- Your objective -
For the entries below, report every line that includes the word "Jedes".
-.-.-
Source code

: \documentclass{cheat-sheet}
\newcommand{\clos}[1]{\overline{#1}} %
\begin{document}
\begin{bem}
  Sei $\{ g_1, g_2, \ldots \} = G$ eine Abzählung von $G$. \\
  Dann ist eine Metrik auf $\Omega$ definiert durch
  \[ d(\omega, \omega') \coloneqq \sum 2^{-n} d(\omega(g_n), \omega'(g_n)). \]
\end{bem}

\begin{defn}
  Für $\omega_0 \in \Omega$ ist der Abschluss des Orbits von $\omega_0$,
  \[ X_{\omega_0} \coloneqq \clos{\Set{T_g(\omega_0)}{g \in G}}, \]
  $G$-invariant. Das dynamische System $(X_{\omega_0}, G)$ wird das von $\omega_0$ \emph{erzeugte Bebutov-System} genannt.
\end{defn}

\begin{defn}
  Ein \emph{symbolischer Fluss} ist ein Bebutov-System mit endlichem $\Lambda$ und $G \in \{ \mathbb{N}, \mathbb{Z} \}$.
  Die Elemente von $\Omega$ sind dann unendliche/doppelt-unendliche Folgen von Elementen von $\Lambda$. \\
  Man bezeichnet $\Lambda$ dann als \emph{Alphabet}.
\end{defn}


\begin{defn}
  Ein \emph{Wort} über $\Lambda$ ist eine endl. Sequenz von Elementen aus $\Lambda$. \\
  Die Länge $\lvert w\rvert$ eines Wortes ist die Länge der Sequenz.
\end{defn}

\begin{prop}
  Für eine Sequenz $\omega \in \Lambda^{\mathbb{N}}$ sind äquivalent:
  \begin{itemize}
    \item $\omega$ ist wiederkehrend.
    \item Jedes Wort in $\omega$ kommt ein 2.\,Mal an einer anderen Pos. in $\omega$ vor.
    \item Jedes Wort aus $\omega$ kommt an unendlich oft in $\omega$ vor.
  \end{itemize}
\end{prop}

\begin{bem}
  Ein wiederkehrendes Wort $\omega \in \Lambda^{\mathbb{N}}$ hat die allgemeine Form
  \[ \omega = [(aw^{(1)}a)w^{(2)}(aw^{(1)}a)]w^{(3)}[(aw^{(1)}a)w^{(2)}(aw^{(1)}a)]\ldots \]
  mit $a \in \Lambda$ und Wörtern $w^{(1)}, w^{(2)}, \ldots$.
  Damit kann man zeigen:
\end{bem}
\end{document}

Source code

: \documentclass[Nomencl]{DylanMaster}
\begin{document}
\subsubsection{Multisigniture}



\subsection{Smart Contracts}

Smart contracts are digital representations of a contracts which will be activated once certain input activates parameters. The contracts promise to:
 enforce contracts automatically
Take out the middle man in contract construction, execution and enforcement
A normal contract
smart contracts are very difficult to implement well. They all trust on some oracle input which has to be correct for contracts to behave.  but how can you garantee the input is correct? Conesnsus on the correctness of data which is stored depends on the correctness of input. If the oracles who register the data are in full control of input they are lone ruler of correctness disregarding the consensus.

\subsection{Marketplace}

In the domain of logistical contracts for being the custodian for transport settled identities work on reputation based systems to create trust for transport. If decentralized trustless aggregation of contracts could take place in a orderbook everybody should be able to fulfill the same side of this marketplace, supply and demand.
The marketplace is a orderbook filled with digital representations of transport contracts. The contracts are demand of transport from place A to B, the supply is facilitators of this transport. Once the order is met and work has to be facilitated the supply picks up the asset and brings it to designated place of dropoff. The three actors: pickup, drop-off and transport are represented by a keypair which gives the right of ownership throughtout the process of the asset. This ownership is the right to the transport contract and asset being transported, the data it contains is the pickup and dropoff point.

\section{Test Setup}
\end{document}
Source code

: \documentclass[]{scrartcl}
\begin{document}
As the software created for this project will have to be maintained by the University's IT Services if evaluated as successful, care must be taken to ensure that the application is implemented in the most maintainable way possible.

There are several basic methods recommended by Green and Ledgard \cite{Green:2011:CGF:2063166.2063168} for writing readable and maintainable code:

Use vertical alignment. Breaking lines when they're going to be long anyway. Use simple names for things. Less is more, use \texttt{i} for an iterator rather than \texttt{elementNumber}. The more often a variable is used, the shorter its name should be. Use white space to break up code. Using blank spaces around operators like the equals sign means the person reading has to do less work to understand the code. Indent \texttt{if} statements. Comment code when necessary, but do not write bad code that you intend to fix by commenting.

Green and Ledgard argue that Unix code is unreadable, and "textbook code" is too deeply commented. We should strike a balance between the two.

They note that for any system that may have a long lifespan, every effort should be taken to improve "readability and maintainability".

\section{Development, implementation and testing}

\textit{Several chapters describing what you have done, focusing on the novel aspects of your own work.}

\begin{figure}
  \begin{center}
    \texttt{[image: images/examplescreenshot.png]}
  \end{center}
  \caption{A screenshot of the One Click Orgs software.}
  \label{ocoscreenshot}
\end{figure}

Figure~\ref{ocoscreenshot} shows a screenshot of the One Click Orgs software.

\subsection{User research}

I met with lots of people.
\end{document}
-.-.-
- Solution to this task -
    \item Jedes Wort in $\omega$ kommt ein 2.\,Mal an einer anderen Pos. in $\omega$ vor.
    \item Jedes Wort aus $\omega$ kommt an unendlich oft in $\omega$ vor.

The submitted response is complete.